All We Need of Hell by Harry Crews

All We Need of Hell by Harry Crews

Author:Harry Crews [Crews, Harry]
Language: eng
Format: epub
Tags: General, Fiction
ISBN: 9780060914608
Google: QopaAAAAMAAJ
Amazon: 0060914602
Publisher: Harper & Row
Published: 1987-03-15T07:00:00+00:00


11

When Duffy left his mother’s apartment at Golden House, a misting rain was falling, and it had cooled off. West of Gainesville, off toward the Gulf of Mexico, heat lightning flashed low on the horizon. As Duffy eased through the fog rising out of the steaming streets, his ears were full of the sound of his father’s voice and his eyes swarmed with banking, diving fighter planes. He had not wanted to go into his father’s room, his hangar, but he had and now the planes would not leave him alone, nor would the memory of his father. Duffy did not want to think about the old man’s world because there was no help for any of that, no help for what happened to his father and what he became because of it. But what he wanted to do was beside the point. Duffy would think of him, just as he knew he would drive east on Eighth Avenue to Waldo Road and then north to the airport.

He stopped at a package store and bought a bottle of Wild Turkey, not because he much wanted it but because it was his father’s favorite whiskey. In the parking lot, with the mist still falling, he uncapped the bottle, raised it in a toast and said: “Here’s to you, old man.” He pulled long and hard at the whiskey before lowering the bottle.

“Duffy,” he said to himself, “you are a sentimental asshole, and he would not approve. No, he would not approve.”

He drove out of the parking lot onto Waldo Road and tried to tell himself it was the whiskey causing the tears that blurred his vision. Aw, what the fuck. So he missed his father, so what? He loved the old man, had always loved him, even when he was ashamed of him. In the distance, Duffy saw the blinking lights of a descending plane and heard the roar of the engines, and even though he tried not to, he saw his father’s hands dogfighting one another.

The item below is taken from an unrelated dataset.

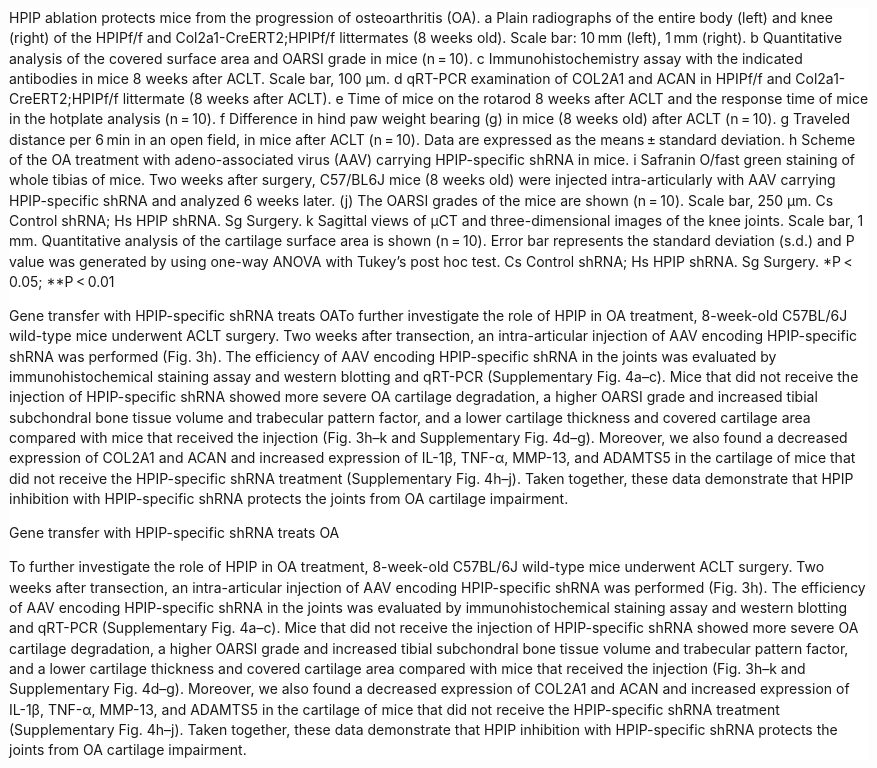 HPIP ablation protects mice from the progression of osteoarthritis (OA). a Plain radiographs of the entire body (left) and knee (right) of the HPIPf/f and Col2a1-CreERT2;HPIPf/f littermates (8 weeks old). Scale bar: 10 mm (left), 1 mm (right). b Quantitative analysis of the covered surface area and OARSI grade in mice (n = 10). c Immunohistochemistry assay with the indicated antibodies in mice 8 weeks after ACLT. Scale bar, 100 μm. d qRT-PCR examination of COL2A1 and ACAN in HPIPf/f and Col2a1-CreERT2;HPIPf/f littermate (8 weeks after ACLT). e Time of mice on the rotarod 8 weeks after ACLT and the response time of mice in the hotplate analysis (n = 10). f Difference in hind paw weight bearing (g) in mice (8 weeks old) after ACLT (n = 10). g Traveled distance per 6 min in an open field, in mice after ACLT (n = 10). Data are expressed as the means ± standard deviation. h Scheme of the OA treatment with adeno-associated virus (AAV) carrying HPIP-specific shRNA in mice. i Safranin O/fast green staining of whole tibias of mice. Two weeks after surgery, C57/BL6J mice (8 weeks old) were injected intra-articularly with AAV carrying HPIP-specific shRNA and analyzed 6 weeks later. (j) The OARSI grades of the mice are shown (n = 10). Scale bar, 250 μm. Cs Control shRNA; Hs HPIP shRNA. Sg Surgery. k Sagittal views of μCT and three-dimensional images of the knee joints. Scale bar, 1 mm. Quantitative analysis of the cartilage surface area is shown (n = 10). Error bar represents the standard deviation (s.d.) and P value was generated by using one-way ANOVA with Tukey’s post hoc test. Cs Control shRNA; Hs HPIP shRNA. Sg Surgery. *P < 0.05; **P < 0.01

Gene transfer with HPIP-specific shRNA treats OATo further investigate the role of HPIP in OA treatment, 8-week-old C57BL/6J wild-type mice underwent ACLT surgery. Two weeks after transection, an intra-articular injection of AAV encoding HPIP-specific shRNA was performed (Fig. 3h). The efficiency of AAV encoding HPIP-specific shRNA in the joints was evaluated by immunohistochemical staining assay and western blotting and qRT-PCR (Supplementary Fig. 4a–c). Mice that did not receive the injection of HPIP-specific shRNA showed more severe OA cartilage degradation, a higher OARSI grade and increased tibial subchondral bone tissue volume and trabecular pattern factor, and a lower cartilage thickness and covered cartilage area compared with mice that received the injection (Fig. 3h–k and Supplementary Fig. 4d–g). Moreover, we also found a decreased expression of COL2A1 and ACAN and increased expression of IL-1β, TNF-α, MMP-13, and ADAMTS5 in the cartilage of mice that did not receive the HPIP-specific shRNA treatment (Supplementary Fig. 4h–j). Taken together, these data demonstrate that HPIP inhibition with HPIP-specific shRNA protects the joints from OA cartilage impairment.

Gene transfer with HPIP-specific shRNA treats OA

To further investigate the role of HPIP in OA treatment, 8-week-old C57BL/6J wild-type mice underwent ACLT surgery. Two weeks after transection, an intra-articular injection of AAV encoding HPIP-specific shRNA was performed (Fig. 3h). The efficiency of AAV encoding HPIP-specific shRNA in the joints was evaluated by immunohistochemical staining assay and western blotting and qRT-PCR (Supplementary Fig. 4a–c). Mice that did not receive the injection of HPIP-specific shRNA showed more severe OA cartilage degradation, a higher OARSI grade and increased tibial subchondral bone tissue volume and trabecular pattern factor, and a lower cartilage thickness and covered cartilage area compared with mice that received the injection (Fig. 3h–k and Supplementary Fig. 4d–g). Moreover, we also found a decreased expression of COL2A1 and ACAN and increased expression of IL-1β, TNF-α, MMP-13, and ADAMTS5 in the cartilage of mice that did not receive the HPIP-specific shRNA treatment (Supplementary Fig. 4h–j). Taken together, these data demonstrate that HPIP inhibition with HPIP-specific shRNA protects the joints from OA cartilage impairment.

For Duffy, the old man had been a wonderful father because Duffy was an only child and his father had been a perfect playmate. All the rooms and halls of the huge house had echoed with laughter and the sound of planes and gunfire and exploding bombs. It was a two-story gabled Victorian house Duffy’s mother had bought with money her family had settled on her at the time of her marriage, the same money that would later send Duffy through law school. The ceilings of the rooms were high, and in Duffy’s memory a bright flood of light forever poured through the wide windows. It was only after his father’s death that the light was shut out with heavy curtains.

Duffy parked the camper on the shoulder of the road and watched a plane, running lights blinking, make its landing approach. He opened the bottle of Wild Turkey and took another drink as the plane passed low over him with the deep rushing sound of dragging flaps.